Jamaican musician (born 1953)

Lester Randal Bullock (born 25 June 1953), better known by the stage name Dillinger, is a Jamaican reggae musician. He was part of the second wave of deejay toasters who rose to prominence during the mid-1970s.

==Biography==
Born in Kingston, Jamaica, as a young man Dillinger would hang around Dennis Alcapone's El Paso sound system. This exposure would eventually lead to work in 1971, as a deejay on the Prince Jackie and El Paso sound systems, initially influenced by Big Youth, U Roy, and Dennis Alcapone, and performing as "Dennis Alcapone Jr.". The first record producer he worked with was Lee "Scratch" Perry, who decided that Bullock should change his name to Dillinger, after gangster John Dillinger. Perry produced his first recording session, from which "Dub Organizer" was released as a single. Several other Perry-produced singles followed, but with limited success.

In 1974, he recorded "Freshly" for Yabby You, which brought him his first hit, and 1975 saw a slew of releases with a variety of producers including Augustus Pablo ("Brace a Boy"), Joseph Hoo Kim ("CB 200"), Winston Holness ("Flat Foot Hustling"), and Coxsone Dodd ("Killer Man Jaro").

Albums for Dodd (Ready Natty Dreadie) and Hoo Kim (CB 200) would soon follow. His hit "Cocaine in My Brain", produced by Hoo Kim (which relied heavily on "Do It Any Way You Wanna" by People's Choice) was hugely popular internationally, and was a number-one hit in the Netherlands. Dillinger spent a lot of time in England during the heyday of punk rock, and in 1978, along with Leroy Smart and Delroy Wilson, was referenced by lyricist Joe Strummer in The Clash's track, "(White Man) In Hammersmith Palais". That same year, he had appeared in the film Rockers, directed by Ted Bafaloukos, which also included his song "Stumbling Block."

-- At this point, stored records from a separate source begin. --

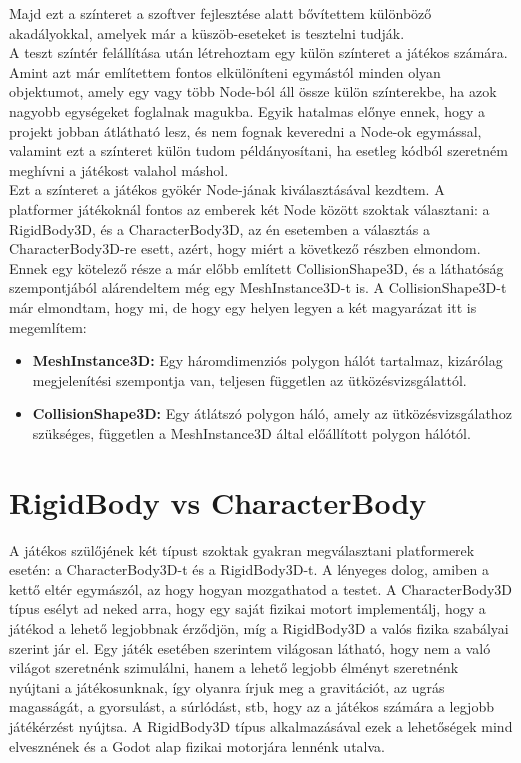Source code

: Majd ezt a színteret a szoftver fejlesztése alatt bővítettem különböző akadályokkal, amelyek már a küszöb-eseteket is tesztelni tudják.\\

A teszt színtér felállítása után létrehoztam egy külön színteret a játékos számára. Amint azt már említettem fontos elkülöníteni egymástól minden olyan objektumot, amely egy vagy több Node-ból áll össze külön színterekbe, ha azok nagyobb egységeket foglalnak magukba. Egyik hatalmas előnye ennek, hogy a projekt jobban átlátható lesz, és nem fognak keveredni a Node-ok egymással, valamint ezt a színteret külön tudom példányosítani, ha esetleg kódból szeretném meghívni a játékost valahol máshol.\\

Ezt a színteret a játékos gyökér Node-jának kiválasztásával kezdtem. A platformer játékoknál fontos az emberek két Node között szoktak választani: a RigidBody3D, és a CharacterBody3D, az én esetemben a választás a\\ CharacterBody3D-re esett, azért, hogy miért a következő részben elmondom. Ennek egy kötelező része a már előbb említett CollisionShape3D, és a láthatóság szempontjából alárendeltem még egy MeshInstance3D-t is. A CollisionShape3D-t már elmondtam, hogy mi, de hogy egy helyen legyen a két magyarázat itt is megemlítem:

\begin{itemize}
	\item \textbf{MeshInstance3D:} Egy háromdimenziós polygon hálót tartalmaz, kizáró\-lag megjelenítési szempontja van, teljesen független az ütközésvizsgálattól.
	\item \textbf{CollisionShape3D:} Egy átlátszó polygon háló, amely az ütközésvizsgá\-lathoz szükséges, független a MeshInstance3D által előállított polygon hálótól.
\end{itemize}

\section[Rigid vs Character]{RigidBody vs CharacterBody}

A játékos szülőjének két típust szoktak gyakran megválasztani platformerek esetén: a CharacterBo\-dy3D-t és a RigidBody3D-t. A lényeges dolog, amiben a kettő eltér egymászól, az hogy hogyan mozgathatod a testet. A CharacterBody3D típus esélyt ad neked arra, hogy egy saját fizikai motort implementálj, hogy a játékod a lehető legjobbnak érződjön, míg a RigidBody3D a valós fizika szabályai szerint jár el. Egy játék esetében szerintem világosan látható, hogy nem a való világot szeretnénk szimulálni, hanem a lehető legjobb élményt szeretnénk nyújtani a játékosunknak, így olyanra írjuk meg a gravitációt, az ugrás magasságát, a gyorsulást, a súrlódást, stb, hogy az a játékos számára a legjobb játékérzést nyújtsa. A RigidBody3D típus alkalmazásával ezek a lehetőségek mind elvesznének és a Godot alap fizikai motorjára lennénk utalva.\\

His third album, Clash, a Clement Bushay-produced duel with Trinity, sold poorly, as did a second album produced by Hoo Kim (Bionic Dread). He tried to recapture the success of "Cocaine" in 1979 with the similarly themed "Marijuana in My Brain". The single, and an album of the same name, were moderately successful, prompting A&M Records to sign him. Dillinger's deal with A&M resulted in the 1980 album Badder Than Them, but after failing to sell well he was dropped by the label.

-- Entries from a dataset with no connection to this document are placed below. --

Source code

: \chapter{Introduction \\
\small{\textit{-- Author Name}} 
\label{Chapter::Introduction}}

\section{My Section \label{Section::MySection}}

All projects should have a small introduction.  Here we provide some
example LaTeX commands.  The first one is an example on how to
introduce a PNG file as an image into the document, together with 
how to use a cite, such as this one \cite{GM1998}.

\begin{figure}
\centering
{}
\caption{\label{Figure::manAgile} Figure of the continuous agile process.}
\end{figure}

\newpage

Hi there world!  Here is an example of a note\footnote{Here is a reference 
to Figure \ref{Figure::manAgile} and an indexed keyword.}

His recorded output dropped in the second half of the 1980s, although he also started producing other artists. He returned to recording more regularly in the early 1990s, but didn't repeat his earlier success. He went on to start his own Scandal Bag label.

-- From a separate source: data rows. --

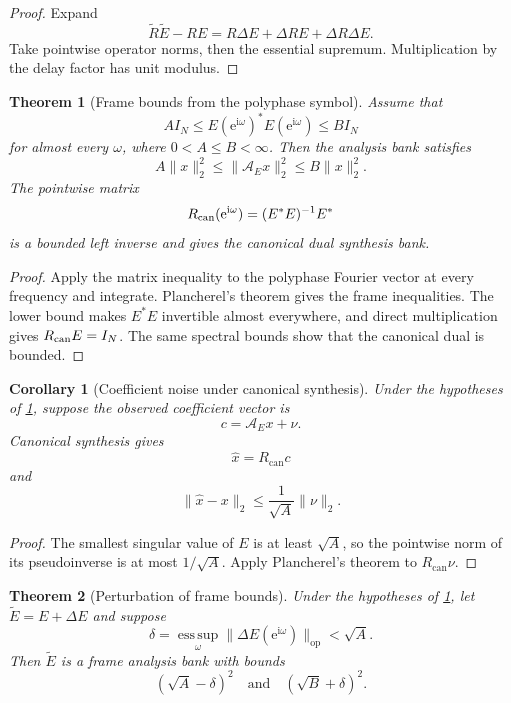 \documentclass{aomart}
\newtheorem{theorem}{Theorem}[section]
\newtheorem{corollary}[corollary]{Corollary}
\theoremstyle{definition}
\theoremstyle{remark}
\newcommand{\Acal}{\mathcal A}
\newcommand{\esssup}{\operatorname*{ess\,sup}}
\newcommand{\e}{\mathrm e}
\newcommand{\ii}{\mathrm i}
\begin{document}
\begin{proof}
Expand
\[
\widetilde R\widetilde E-RE
=
R\Delta E+\Delta R E+\Delta R\Delta E.
\]
Take pointwise operator norms, then the essential supremum. Multiplication by the delay factor has unit modulus.
\end{proof}

\begin{theorem}[Frame bounds from the polyphase symbol]\label{thm:frame_bounds}
Assume that
\[
A I_N
\leq
E(\e^{\ii\omega})^*E(\e^{\ii\omega})
\leq
B I_N
\]
for almost every \(\omega\), where \(0<A\leq B<\infty\). Then the analysis bank satisfies
\[
A\|x\|_2^2
\leq
\|\Acal_E x\|_2^2
\leq
B\|x\|_2^2.
\]
The pointwise matrix
\[
R_{\rm can}(\e^{\ii\omega})
=
(E^*E)^{-1}E^*
\]
is a bounded left inverse and gives the canonical dual synthesis bank.
\end{theorem}

\begin{proof}
Apply the matrix inequality to the polyphase Fourier vector at every frequency and integrate. Plancherel's theorem gives the frame inequalities. The lower bound makes \(E^*E\) invertible almost everywhere, and direct multiplication gives \(R_{\rm can}E=I_N\). The same spectral bounds show that the canonical dual is bounded.
\end{proof}

\begin{corollary}[Coefficient noise under canonical synthesis]\label{cor:canonical_noise}
Under the hypotheses of \cref{thm:frame_bounds}, suppose the observed coefficient vector is
\[
c=\Acal_Ex+\nu.
\]
Canonical synthesis gives
\[
\widehat x=R_{\mathrm{can}}c
\]
and
\[
\|\widehat x-x\|_2
\leq
\frac1{\sqrt A}\|\nu\|_2.
\]
\end{corollary}

\begin{proof}
The smallest singular value of \(E\) is at least \(\sqrt A\), so the pointwise norm of its pseudoinverse is at most \(1/\sqrt A\). Apply Plancherel's theorem to \(R_{\mathrm{can}}\nu\).
\end{proof}

\begin{theorem}[Perturbation of frame bounds]\label{thm:frame_perturbation}
Under the hypotheses of \cref{thm:frame_bounds}, let \(\widetilde E=E+\Delta E\) and suppose
\[
\delta=\esssup_\omega\|\Delta E(\e^{\ii\omega})\|_{\mathrm{op}}<\sqrt A.
\]
Then \(\widetilde E\) is a frame analysis bank with bounds
\[
(\sqrt A-\delta)^2
\quad\text{and}\quad
(\sqrt B+\delta)^2.
\]
\end{theorem}
\end{document}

He has continued to record and perform into the 21st century, and toured internationally with Trinity and Ranking Joe in 2000, and with Yellowman in 2014.

==Album discography==
- Ready Natty Dreadie (1975), Studio One - released in 1978 as Babylon Fever
- CB 200 (1976), Island
- Bionic Dread (1976), Black Swan
- Clash (1977), Burning Sounds - with Trinity
- Talkin' Blues (1977), Magnum
- Top Ranking Dillinger (1977), Third World
- Superstar (1977), Weedbeat
- Cornbread (1978), Jamaica Sound
- Non Stop Disco Style (1978), Clocktower
- Answer My Questions (1979), Third World
- Marijuana in My Brain (1979), Jamaica Sound
- Funky Punk Rock to the Music (1979), Bellaphon
- Live at the Music Machine (1979), Jamaica Sound
- Dub Organiser (197?), Scandal Bag
- Cup of Tea (1980), Jamaica Sound
- Badder Than Them (1981), A&M
- Corn Bread (1983), Vista Sounds
- Live at London (1981), Vista Sounds - with Clint Eastwood
- Join The Queue (1983), Oak Sounds
- King Pharaoh (1984), Blue Moon
- Best of Live (1984), Vista Sounds
- Cocaine (1984), New Cross
- Tribal War (1986), New Cross
- 3 Piece Suit (1993), Culture Press
- Say No To Drugs (1993), Lagoon
- Youthman Veteran (2001), Jah Warrior
- At King Tubby's (2006), Attack
- Ten To One (2007), Dream Catcher

There have also been dozens of compilation albums of Dillinger's work released on various record labels since the 1980s.